- DIRECTIONS
With the pictures excluded, reproduce all of the data exactly.
Start of THE DATA
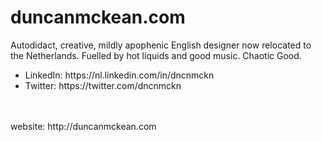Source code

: # duncanmckean.com

<p>Autodidact, creative, mildly apophenic English designer now relocated to the Netherlands. Fuelled by hot liquids and good music. Chaotic Good.</p>

<ul>
<li>LinkedIn:   https://nl.linkedin.com/in/dncnmckn</li>
<li>Twitter:    https://twitter.com/dncnmckn</li>
</ul>
<br /><br />
website:        http://duncanmckean.com
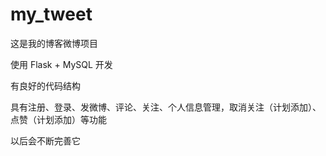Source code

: # my_tweet

这是我的博客微博项目


使用 Flask + MySQL 开发


有良好的代码结构


具有注册、登录、发微博、评论、关注、个人信息管理，取消关注（计划添加）、点赞（计划添加）等功能



以后会不断完善它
End of THE DATA
- TASK OUTPUT
Source code

: # duncanmckean.com

<p>Autodidact, creative, mildly apophenic English designer now relocated to the Netherlands. Fuelled by hot liquids and good music. Chaotic Good.</p>

<ul>
<li>LinkedIn:   https://nl.linkedin.com/in/dncnmckn</li>
<li>Twitter:    https://twitter.com/dncnmckn</li>
</ul>
<br /><br />
website:        http://duncanmckean.com
Source code

: # my_tweet

这是我的博客微博项目


使用 Flask + MySQL 开发


有良好的代码结构


具有注册、登录、发微博、评论、关注、个人信息管理，取消关注（计划添加）、点赞（计划添加）等功能



以后会不断完善它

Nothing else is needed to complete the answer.